Assignment: Return only the number of lines in the entries below that hold the word "built".

Data extracted from a collection:
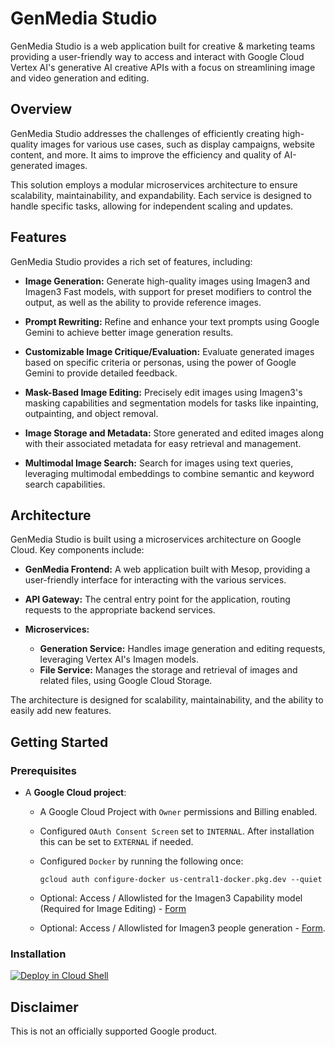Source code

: # GenMedia Studio

GenMedia Studio is a web application built for creative & marketing teams providing a user-friendly way to access and interact with Google Cloud Vertex AI's generative AI creative APIs with a focus on streamlining image and video generation and editing.

## Overview

GenMedia Studio addresses the challenges of efficiently creating high-quality images for various use cases, such as display campaigns, website content, and more. It aims to improve the efficiency and quality of AI-generated images.

This solution employs a modular microservices architecture to ensure scalability, maintainability, and expandability. Each service is designed to handle specific tasks, allowing for independent scaling and updates.

## Features

GenMedia Studio provides a rich set of features, including:

* **Image Generation:** Generate high-quality images using Imagen3 and Imagen3 Fast models, with support for preset modifiers to control the output, as well as the ability to provide reference images.
   
* **Prompt Rewriting:** Refine and enhance your text prompts using Google Gemini to achieve better image generation results.
   
* **Customizable Image Critique/Evaluation:** Evaluate generated images based on specific criteria or personas, using the power of Google Gemini to provide detailed feedback.
   
* **Mask-Based Image Editing:** Precisely edit images using Imagen3's masking capabilities and segmentation models for tasks like inpainting, outpainting, and object removal.
   
* **Image Storage and Metadata:** Store generated and edited images along with their associated metadata for easy retrieval and management.
   
* **Multimodal Image Search:** Search for images using text queries, leveraging multimodal embeddings to combine semantic and keyword search capabilities.

## Architecture

GenMedia Studio is built using a microservices architecture on Google Cloud. Key components include:

* **GenMedia Frontend:** A web application built with Mesop, providing a user-friendly interface for interacting with the various services.
   
* **API Gateway:** The central entry point for the application, routing requests to the appropriate backend services. 
   
* **Microservices:**
    * **Generation Service:** Handles image generation and editing requests, leveraging Vertex AI's Imagen models. 
    * **File Service:** Manages the storage and retrieval of images and related files, using Google Cloud Storage. 

The architecture is designed for scalability, maintainability, and the ability to easily add new features.

## Getting Started

### Prerequisites

*   A **Google Cloud project**:
    *   A Google Cloud Project with `Owner` permissions and Billing enabled.
    *   Configured `OAuth Consent Screen` set to `INTERNAL`. After installation this can be set to `EXTERNAL` if needed.
    *   Configured `Docker` by running the following once:
        
        `gcloud auth configure-docker us-central1-docker.pkg.dev --quiet`

    *   Optional: Access / Allowlisted for the Imagen3 Capability model (Required for Image Editing) - [Form](https://docs.google.com/forms/d/e/1FAIpQLScN9KOtbuwnEh6pV7xjxib5up5kG_uPqnBtJ8GcubZ6M3i5Cw/viewform)
    *   Optional: Access / Allowlisted for Imagen3 people generation - [Form](https://docs.google.com/forms/d/e/1FAIpQLSduBp9w84qgim6vLriQ9p7sdz62bMJaL-nNmIVoyiOwd84SMw/viewform).

### Installation

[![Deploy in Cloud Shell](https://gstatic.com/cloudssh/images/open-btn.svg)](https://shell.cloud.google.com/cloudshell/editor?cloudshell_git_repo=https%3A%2F%2Fgithub.com%2FGoogleCloudPlatforms%2Fvertex-ai-creative-studio&cloudshell_git_branch=latest&cloudshell_tutorial=INSTALL.md&show=terminal)


## Disclaimer

This is not an officially supported Google product.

Task output: 3